Unless you want to increase your risk of injury and reduce your performance, a good warm-up is critical. A good dynamic warm-up increases range of movement and blood and oxygen flow to your muscles, tendons, and ligaments before they’re called upon to do serious workout.
So what is a good dynamic warm up?
A good dynamic warm-up should consist of the following components:
- A light aerobic warm-up
- Soft tissue work on a foam roller (optional)
- Dynamic warm-up exercises (dynamic stretching)
Here are few good dynamic exercises:
1/ LUNGE WITH A TWIST
As the name implies, this is a combination of two different moves: a forward lunge and a horizontal twist. The forward lunge helps stretch the hip flexors and activates the legs, glutes, and hips, while the twist stretches out the upper and middle back and activates core rotation.
As you do the lunge, step forward, then drop your hips.After you have lunged, slowly twist toward the side you are lunging for a more intense hip flexor stretch.
2/ LEG SWINGS
This is a great movement for opening up your hips and hamstrings.
Hold on to a wall or fixed surface (or do this move without support for an added stability challenge).
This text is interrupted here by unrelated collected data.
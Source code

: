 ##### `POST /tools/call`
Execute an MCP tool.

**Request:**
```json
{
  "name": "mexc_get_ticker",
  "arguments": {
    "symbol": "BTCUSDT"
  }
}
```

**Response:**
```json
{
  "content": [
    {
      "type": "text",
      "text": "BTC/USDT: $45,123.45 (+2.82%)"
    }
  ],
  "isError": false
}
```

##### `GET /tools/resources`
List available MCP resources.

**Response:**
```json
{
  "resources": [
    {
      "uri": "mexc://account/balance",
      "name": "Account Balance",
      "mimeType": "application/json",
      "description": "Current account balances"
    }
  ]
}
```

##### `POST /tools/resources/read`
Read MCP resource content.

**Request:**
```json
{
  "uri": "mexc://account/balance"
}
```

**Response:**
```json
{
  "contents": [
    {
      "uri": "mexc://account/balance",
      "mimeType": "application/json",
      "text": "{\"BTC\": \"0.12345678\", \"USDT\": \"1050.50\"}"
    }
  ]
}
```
Swing one leg back and forth as if you’re kicking a soccer ball. Do about 10 swings on each side.
3/ PUSH UP TO T
Get into an extended plank position with your hands shoulder-width apart and body in a straight line. From here, lower down towards the ground and then press back up to a plank position. Next, twist your body to open up the left side and lift your left arm straight up overhead.
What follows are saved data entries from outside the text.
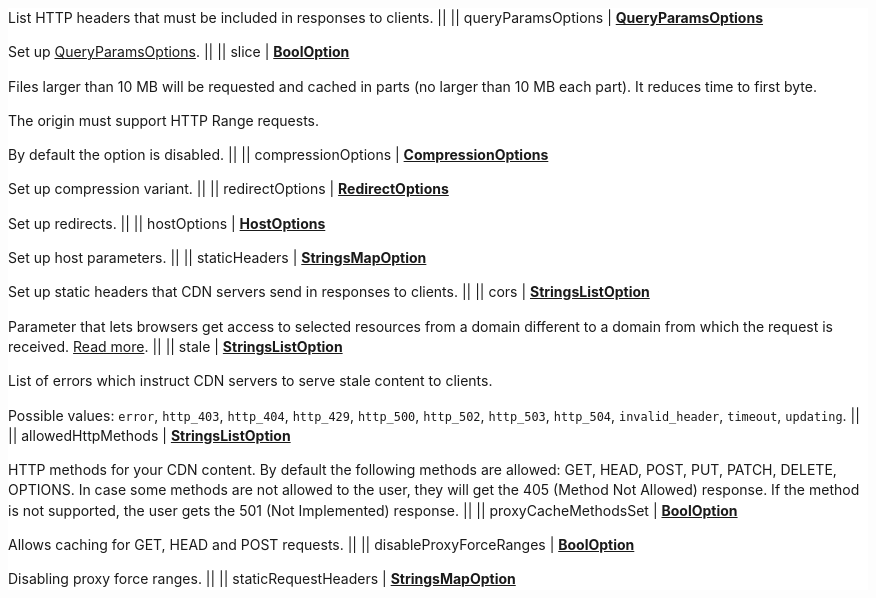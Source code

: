 List HTTP headers that must be included in responses to clients. ||
|| queryParamsOptions | **[QueryParamsOptions](#yandex.cloud.cdn.v1.ResourceOptions.QueryParamsOptions)**

Set up [QueryParamsOptions](#yandex.cloud.cdn.v1.ResourceOptions.QueryParamsOptions). ||
|| slice | **[BoolOption](#yandex.cloud.cdn.v1.ResourceOptions.BoolOption)**

Files larger than 10 MB will be requested and cached in parts (no larger than 10 MB each part). It reduces time to first byte.

The origin must support HTTP Range requests.

By default the option is disabled. ||
|| compressionOptions | **[CompressionOptions](#yandex.cloud.cdn.v1.ResourceOptions.CompressionOptions)**

Set up compression variant. ||
|| redirectOptions | **[RedirectOptions](#yandex.cloud.cdn.v1.ResourceOptions.RedirectOptions)**

Set up redirects. ||
|| hostOptions | **[HostOptions](#yandex.cloud.cdn.v1.ResourceOptions.HostOptions)**

Set up host parameters. ||
|| staticHeaders | **[StringsMapOption](#yandex.cloud.cdn.v1.ResourceOptions.StringsMapOption)**

Set up static headers that CDN servers send in responses to clients. ||
|| cors | **[StringsListOption](#yandex.cloud.cdn.v1.ResourceOptions.StringsListOption)**

Parameter that lets browsers get access to selected resources from a domain
different to a domain from which the request is received.
[Read more](/docs/cdn/concepts/cors). ||
|| stale | **[StringsListOption](#yandex.cloud.cdn.v1.ResourceOptions.StringsListOption)**

List of errors which instruct CDN servers to serve stale content to clients.

Possible values: `error`, `http_403`, `http_404`, `http_429`, `http_500`, `http_502`, `http_503`, `http_504`, `invalid_header`, `timeout`, `updating`. ||
|| allowedHttpMethods | **[StringsListOption](#yandex.cloud.cdn.v1.ResourceOptions.StringsListOption)**

HTTP methods for your CDN content. By default the following methods
are allowed: GET, HEAD, POST, PUT, PATCH, DELETE, OPTIONS.
In case some methods are not allowed to the user, they will get the 405
(Method Not Allowed) response. If the method is not supported,
the user gets the 501 (Not Implemented) response. ||
|| proxyCacheMethodsSet | **[BoolOption](#yandex.cloud.cdn.v1.ResourceOptions.BoolOption)**

Allows caching for GET, HEAD and POST requests. ||
|| disableProxyForceRanges | **[BoolOption](#yandex.cloud.cdn.v1.ResourceOptions.BoolOption)**

Disabling proxy force ranges. ||
|| staticRequestHeaders | **[StringsMapOption](#yandex.cloud.cdn.v1.ResourceOptions.StringsMapOption)**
Come back to the hand plank position, perform another push up, and then twist your body to open up to the right side, lifting your right arm overhead. Return back to plank position. Complete 4-6 reps per side.
4/ FIRE HYDRANT CIRCLES
You might get laughed at for looking like a dog peeing on a fire hydrant but you’ll be the one laughing when everyone is complaining that their hips and lower body are stiff and store.
On all 4 fours, make sure your core is braced and nothing moves other than the working leg. Keeping your right leg bent at 90 degrees, take it out to the side and then in a circular motion. Do 5 circles in one direction, then the opposite. Then switch to the other leg.
5/ MEDICINE BALL SQUAT WITH OVERHEAD LIFT
This exercise strengthens your legs, glutes, lower back, arms and shoulders.Stand with your feet wide apart, holding a light medicine ball in front of you in both hands.
Squat down, moving your rear back and keeping your knees over your ankles, and lower the medicine ball to the floor, keeping your head up and back straight (don't hunch).
Return to the start position, and lift the medicine ball over your head. Repeat the squat, and lower ball to the ground. Perform three sets of 10 repetitions. Increase the weight of the ball as you get stronger.